Pupils of the Methodist Girls’ High School in Hiroshima—which was destroyed in the blast of 6 August—created the art in the 1950s after the school was relocated.
When the United Nations Educational, Scientific and Cultural Organization recognised art as a means of fostering international understanding, the Hiroshima Collection was taken to the US by Dr Takuo Matsumoto, the school’s principal and one of only five teachers who survived the bombing.
While at the event, Matsumoto gifted the paintings to Prue Wallis-Myers, a teacher from England who passed them to current custodian and art education expert Michael Stevenson.
In addition to being used as an educational resource at events for teachers and students in the north-west of England, the collection was exhibited at the House of Lords and the Daiwa Anglo–Japanese Foundation in London on the 70th anniversary of the Hiroshima bombing, in 2015.

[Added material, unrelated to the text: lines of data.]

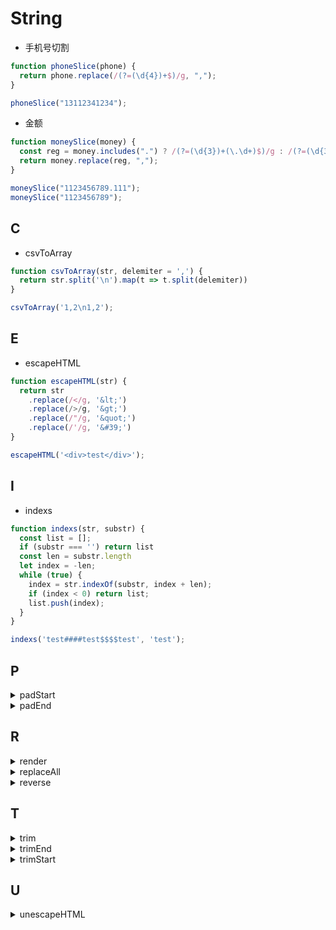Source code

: # String

- 手机号切割

```js
function phoneSlice(phone) {
  return phone.replace(/(?=(\d{4})+$)/g, ",");
}

phoneSlice("13112341234");
```

- 金额

```js
function moneySlice(money) {
  const reg = money.includes(".") ? /(?=(\d{3})+(\.\d+)$)/g : /(?=(\d{3})+$)/g;
  return money.replace(reg, ",");
}

moneySlice("1123456789.111");
moneySlice("1123456789");
```
## C

- csvToArray

```js
function csvToArray(str, delemiter = ',') {
  return str.split('\n').map(t => t.split(delemiter))
}

csvToArray('1,2\n1,2');
```

## E
- escapeHTML

```js
function escapeHTML(str) {
  return str
    .replace(/</g, '&lt;')
    .replace(/>/g, '&gt;')
    .replace(/"/g, '&quot;')
    .replace(/'/g, '&#39;')
}

escapeHTML('<div>test</div>');
```

## I

- indexs

```js
function indexs(str, substr) {
  const list = [];
  if (substr === '') return list
  const len = substr.length
  let index = -len;
  while (true) {
    index = str.indexOf(substr, index + len);
    if (index < 0) return list;
    list.push(index);
  }
}

indexs('test####test$$$$test', 'test');
```

## P

<details>
<summary>padStart</summary>

```js
function padStart(str, length, padStr = ' ') {
  return [
    ...Array.from({ length: length - str.length }, () => padStr),
    str
  ].join('')
}

padStart("123", 5);
padStart("123", 5, '')
padStart("123", 5, '-')
padStart("123", 3, '-')
```

</details>


<details>
<summary>padEnd</summary>

```js
function padEnd(str, length, padStr = ' ') {
  return [
    str,
    ...Array.from({ length: length - str.length }, () => padStr)
  ].join('')
}

padEnd("123", 5);
padEnd("123", 5, '')
padEnd("123", 5, '-')
padEnd("123", 2, '-')
```

</details>

## R

<details>
<summary>render</summary>

```js
function render(template, data) {
  const iterator = template.matchAll(/\{\{(\w+)\}\}/g);
  for (let i of iterator) {
    if (i) {
      template = template.replace(i[0], data[i[1]]);
    }
  }
  return template;
}

render("{{d}} {{k}}", { d: 12, k: 123 });
```

</details>


<details>
<summary>replaceAll</summary>

```js
function replaceAll(origin, from, to) {
  let current = origin
  if (from === to) return current
  if (from === '') return current.replace(/(?=.|$)/g, to)
  const length = from.length
  let res = ''
  let index = -1

  while ((index = current.indexOf(from)) > -1) {
    res += current.slice(0, index + length).replace(from, to)
    current = current.slice(index + length)
  }
  return res + current
}

replaceAll("a_a_a_a", 'a', 'b');
```

</details>

<details>
<summary>reverse</summary>

```js
function reverse(str = '') {
  return [...str].reverse().join('')
}

reverse('123456789')
```

</details>


## T
<details>
<summary>trim</summary>

```js
function trim(str) {
  return str.replace(/^\s+|\s+$/, '')
}

trim('  test  ')
```

</details>

<details>
<summary>trimEnd</summary>

```js
const trimEnd = str => str.replace(/\s+$/, '')

trimEnd('  test  ')
```

</details>

<details>
<summary>trimStart</summary>

```js
const trimStart = str => str.replace(/^\s+/, '')

trimStart('  test  ')
```

</details>

## U
<details>
<summary>unescapeHTML</summary>

```js
function unescapeHTML(str) {
  return str
    .replace('&#39;', '\'')
    .replace('&quot;', '"')
    .replace('&lt;', '<')
    .replace('&gt;', '>')
}

unescapeHTML('  test  ')
```

</details>



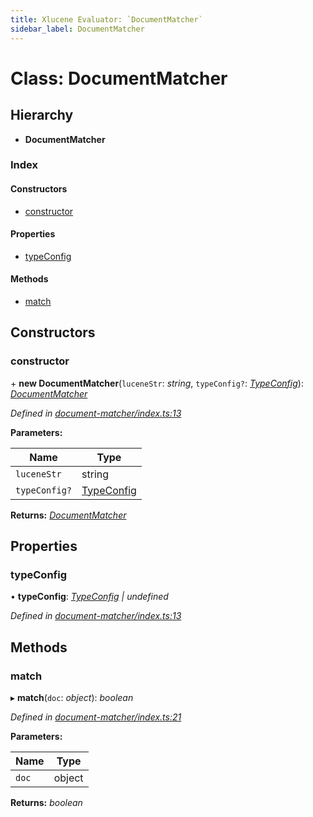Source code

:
```yaml
---
title: Xlucene Evaluator: `DocumentMatcher`
sidebar_label: DocumentMatcher
---
```


# Class: DocumentMatcher

## Hierarchy

* **DocumentMatcher**

### Index

#### Constructors

* [constructor](documentmatcher.md#constructor)

#### Properties

* [typeConfig](documentmatcher.md#typeconfig)

#### Methods

* [match](documentmatcher.md#match)

## Constructors

###  constructor

\+ **new DocumentMatcher**(`luceneStr`: *string*, `typeConfig?`: *[TypeConfig](../interfaces/typeconfig.md)*): *[DocumentMatcher](documentmatcher.md)*

*Defined in [document-matcher/index.ts:13](https://github.com/terascope/teraslice/blob/a2250fb9/packages/xlucene-evaluator/src/document-matcher/index.ts#L13)*

**Parameters:**

Name | Type |
------ | ------ |
`luceneStr` | string |
`typeConfig?` | [TypeConfig](../interfaces/typeconfig.md) |

**Returns:** *[DocumentMatcher](documentmatcher.md)*

## Properties

###  typeConfig

• **typeConfig**: *[TypeConfig](../interfaces/typeconfig.md) | undefined*

*Defined in [document-matcher/index.ts:13](https://github.com/terascope/teraslice/blob/a2250fb9/packages/xlucene-evaluator/src/document-matcher/index.ts#L13)*

## Methods

###  match

▸ **match**(`doc`: *object*): *boolean*

*Defined in [document-matcher/index.ts:21](https://github.com/terascope/teraslice/blob/a2250fb9/packages/xlucene-evaluator/src/document-matcher/index.ts#L21)*

**Parameters:**

Name | Type |
------ | ------ |
`doc` | object |

**Returns:** *boolean*
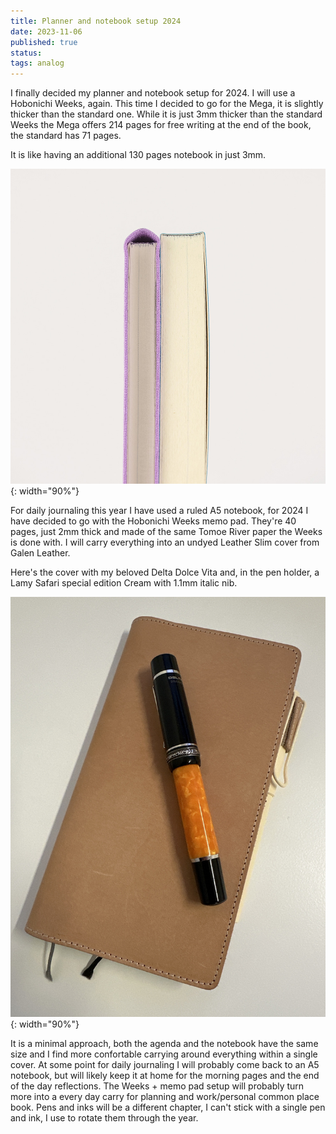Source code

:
 ```yaml
---
title: Planner and notebook setup 2024
date: 2023-11-06
published: true
status:
tags: analog 
---
```


I finally decided my planner and notebook setup for 2024. I will use a Hobonichi Weeks, again. This time I decided to go for the Mega, it is slightly thicker than the standard one.
While it is just 3mm thicker than the standard Weeks the Mega offers 214 pages for free writing at the end of the book, the standard has 71 pages.

It is like having an additional 130 pages notebook in just 3mm.


![Weeks Mega](/assets/postimg/weeks-mega.jpg){: width="90%"}


For daily journaling this year I have used a ruled A5 notebook, for 2024 I have decided to go with the Hobonichi Weeks memo pad. They're 40 pages, just 2mm thick and made of the same Tomoe River paper the Weeks is done with. I will carry everything into an undyed Leather Slim cover from Galen Leather.

Here's the cover with my beloved Delta Dolce Vita and, in the pen holder, a Lamy Safari special edition Cream with 1.1mm italic nib.


![delta](/assets/postimg/delta.jpg){: width="90%"}


It is a minimal approach, both the agenda and the notebook have the same size and I find more confortable carrying around everything within a single cover. At some point for daily journaling I will probably come back to an A5 notebook, but will likely keep it at home for the morning pages and the end of the day reflections. The Weeks + memo pad setup will probably turn more into a every day carry for planning and work/personal common place book. Pens and inks will be a different chapter, I can't stick with a single pen and ink, I use to rotate them through the year.

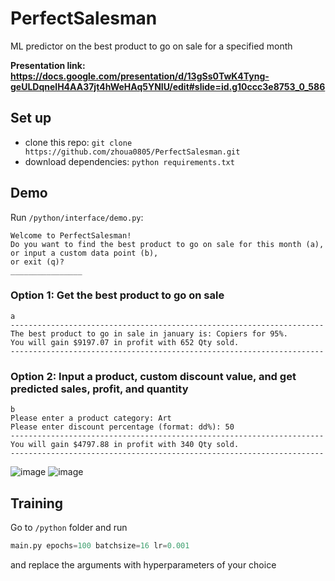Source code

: # PerfectSalesman
ML predictor on the best product to go on sale for a specified month

**Presentation link: https://docs.google.com/presentation/d/13gSs0TwK4Tyng-geULDqnelH4AA37jt4hWeHAq5YNIU/edit#slide=id.g10ccc3e8753_0_586**

## Set up
* clone this repo: `git clone https://github.com/zhoua0805/PerfectSalesman.git`
* download dependencies: `python requirements.txt`

## Demo
Run `/python/interface/demo.py`:
```terminal
Welcome to PerfectSalesman!
Do you want to find the best product to go on sale for this month (a),
or input a custom data point (b),
or exit (q)?
________________
```

### Option 1: Get the best product to go on sale
```
a
----------------------------------------------------------------------
The best product to go in sale in january is: Copiers for 95%.
You will gain $9197.07 in profit with 652 Qty sold.
----------------------------------------------------------------------
```
### Option 2: Input a product, custom discount value, and get predicted sales, profit, and quantity
```
b
Please enter a product category: Art
Please enter discount percentage (format: dd%): 50
----------------------------------------------------------------------
You will gain $4797.88 in profit with 340 Qty sold.
----------------------------------------------------------------------
```
![image](https://user-images.githubusercontent.com/46226072/148684825-bb373595-b8a0-4efb-acf9-c9e0d0b78df3.png)
![image](https://user-images.githubusercontent.com/46226072/148684848-6b1f5c8c-c413-40a6-be8a-e62822a94604.png)

## Training
Go to `/python` folder and run 
```python
main.py epochs=100 batchsize=16 lr=0.001
```
and replace the arguments with hyperparameters of your choice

Now the art is due to make a further impact in Japan.
“I believe that the paintings should be appreciated not simply as beautiful objects, but for the lessons they contain about the wonderful resilience of the human spirit expressed in art by young people”, said Stevenson. “For that reason they deserve to be conserved for future generations to appreciate, and Hiroshima is the right place for that to happen”.Lord Mayor of Manchester Carl Austin-Behan said the collection was being returned to Hiroshima with Manchester’s message of “thanks, appreciation and friendship”.
“Despite being created by pupils who experienced such horror, the images portrayed are remarkably positive”, he explained. “For decades the Hiroshima collection has inspired hundreds of teachers and students across the north-west of England with their message of harmony and co-operation”.
Manchester is a vice-president city of Mayors for Peace, a programme to promote the solidarity of cities toward abolition of nuclear weapons. More than 7,000 cities in 161 countries and regions are registered members.